PROBLEM DETAILS:
In the records below, find the line containing "- I'm a frontender" and the line containing "- Draw a card.". Give again exactly those lines and every line between them, omitting the pictures.

Source records:
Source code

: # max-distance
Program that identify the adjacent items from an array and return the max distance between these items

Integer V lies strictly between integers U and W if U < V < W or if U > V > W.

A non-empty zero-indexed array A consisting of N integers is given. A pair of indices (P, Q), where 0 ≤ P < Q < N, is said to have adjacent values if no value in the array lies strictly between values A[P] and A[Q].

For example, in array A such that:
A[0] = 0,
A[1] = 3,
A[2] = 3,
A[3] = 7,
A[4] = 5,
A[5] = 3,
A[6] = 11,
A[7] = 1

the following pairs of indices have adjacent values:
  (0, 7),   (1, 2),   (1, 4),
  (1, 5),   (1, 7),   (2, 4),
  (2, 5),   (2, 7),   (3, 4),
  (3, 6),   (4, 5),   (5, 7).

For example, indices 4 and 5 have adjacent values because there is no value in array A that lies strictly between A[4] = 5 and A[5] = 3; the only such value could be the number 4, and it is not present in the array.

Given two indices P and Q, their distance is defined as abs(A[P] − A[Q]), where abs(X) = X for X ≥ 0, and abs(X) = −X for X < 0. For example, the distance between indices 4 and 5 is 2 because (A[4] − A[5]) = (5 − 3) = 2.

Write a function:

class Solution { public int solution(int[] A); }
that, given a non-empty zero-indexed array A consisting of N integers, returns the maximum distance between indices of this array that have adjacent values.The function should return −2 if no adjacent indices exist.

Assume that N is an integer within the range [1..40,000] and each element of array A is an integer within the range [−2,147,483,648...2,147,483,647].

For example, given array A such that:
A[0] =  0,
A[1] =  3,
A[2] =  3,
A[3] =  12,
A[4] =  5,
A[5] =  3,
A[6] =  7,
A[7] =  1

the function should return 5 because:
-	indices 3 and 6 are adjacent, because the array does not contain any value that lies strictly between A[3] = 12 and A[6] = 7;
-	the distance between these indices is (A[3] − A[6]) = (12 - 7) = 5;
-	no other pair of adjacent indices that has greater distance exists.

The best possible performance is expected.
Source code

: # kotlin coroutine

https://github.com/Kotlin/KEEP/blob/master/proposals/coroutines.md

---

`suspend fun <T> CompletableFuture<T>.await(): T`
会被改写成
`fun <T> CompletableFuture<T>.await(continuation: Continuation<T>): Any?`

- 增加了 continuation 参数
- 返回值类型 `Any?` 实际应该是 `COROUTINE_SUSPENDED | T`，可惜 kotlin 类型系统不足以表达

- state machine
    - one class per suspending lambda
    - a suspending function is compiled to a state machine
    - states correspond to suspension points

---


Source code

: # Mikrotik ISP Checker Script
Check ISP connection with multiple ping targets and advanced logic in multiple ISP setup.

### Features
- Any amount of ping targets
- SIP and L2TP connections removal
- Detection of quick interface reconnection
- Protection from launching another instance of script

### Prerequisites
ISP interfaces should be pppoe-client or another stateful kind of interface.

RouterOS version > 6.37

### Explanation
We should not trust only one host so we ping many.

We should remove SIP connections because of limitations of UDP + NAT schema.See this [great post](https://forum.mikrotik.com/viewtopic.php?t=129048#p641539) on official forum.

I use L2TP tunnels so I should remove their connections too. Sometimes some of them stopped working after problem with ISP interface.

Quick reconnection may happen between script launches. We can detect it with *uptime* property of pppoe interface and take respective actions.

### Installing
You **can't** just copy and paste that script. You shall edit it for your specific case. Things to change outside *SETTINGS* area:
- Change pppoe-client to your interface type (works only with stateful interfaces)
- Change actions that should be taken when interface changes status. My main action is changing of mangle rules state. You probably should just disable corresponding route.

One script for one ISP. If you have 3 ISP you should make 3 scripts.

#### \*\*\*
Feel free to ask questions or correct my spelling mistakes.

--

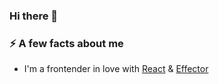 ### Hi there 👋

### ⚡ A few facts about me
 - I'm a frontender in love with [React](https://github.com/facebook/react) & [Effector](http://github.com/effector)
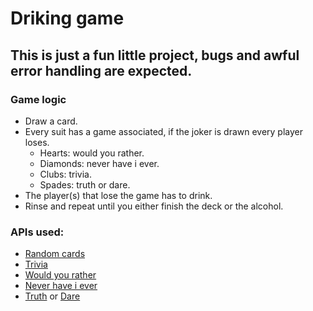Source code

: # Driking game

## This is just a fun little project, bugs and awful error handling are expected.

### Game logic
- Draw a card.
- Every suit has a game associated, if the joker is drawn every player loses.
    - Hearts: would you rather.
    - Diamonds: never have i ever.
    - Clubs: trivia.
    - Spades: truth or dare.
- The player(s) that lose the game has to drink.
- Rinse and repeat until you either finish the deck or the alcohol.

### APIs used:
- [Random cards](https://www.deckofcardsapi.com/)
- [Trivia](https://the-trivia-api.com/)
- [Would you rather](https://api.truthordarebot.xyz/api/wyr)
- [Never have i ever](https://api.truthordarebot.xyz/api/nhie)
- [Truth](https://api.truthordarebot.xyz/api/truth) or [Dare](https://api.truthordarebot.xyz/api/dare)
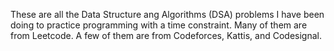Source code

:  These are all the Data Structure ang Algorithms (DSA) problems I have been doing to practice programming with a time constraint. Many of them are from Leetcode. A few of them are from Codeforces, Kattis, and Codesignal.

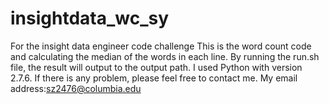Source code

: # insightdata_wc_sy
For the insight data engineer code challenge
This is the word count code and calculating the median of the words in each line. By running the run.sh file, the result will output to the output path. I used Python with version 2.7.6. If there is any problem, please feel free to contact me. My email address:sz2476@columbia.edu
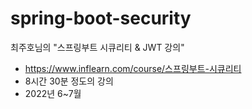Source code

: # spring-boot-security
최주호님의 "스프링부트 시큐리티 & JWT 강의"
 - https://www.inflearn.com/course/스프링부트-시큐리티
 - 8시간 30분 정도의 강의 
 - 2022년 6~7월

* * *

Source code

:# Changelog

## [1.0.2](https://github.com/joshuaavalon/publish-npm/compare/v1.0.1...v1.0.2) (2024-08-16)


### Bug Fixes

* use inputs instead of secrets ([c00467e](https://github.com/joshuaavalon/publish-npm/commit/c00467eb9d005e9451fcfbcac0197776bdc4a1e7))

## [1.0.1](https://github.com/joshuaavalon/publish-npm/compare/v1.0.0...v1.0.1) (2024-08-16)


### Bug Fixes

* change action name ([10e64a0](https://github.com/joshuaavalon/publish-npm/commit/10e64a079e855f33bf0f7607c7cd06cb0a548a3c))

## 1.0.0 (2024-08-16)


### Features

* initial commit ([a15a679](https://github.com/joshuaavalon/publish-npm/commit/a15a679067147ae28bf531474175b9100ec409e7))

SOLUTION FOR THIS EXERCISE:
 - I'm a frontender in love with [React](https://github.com/facebook/react) & [Effector](http://github.com/effector)
Source code

: # Driking game

## This is just a fun little project, bugs and awful error handling are expected.

### Game logic
- Draw a card.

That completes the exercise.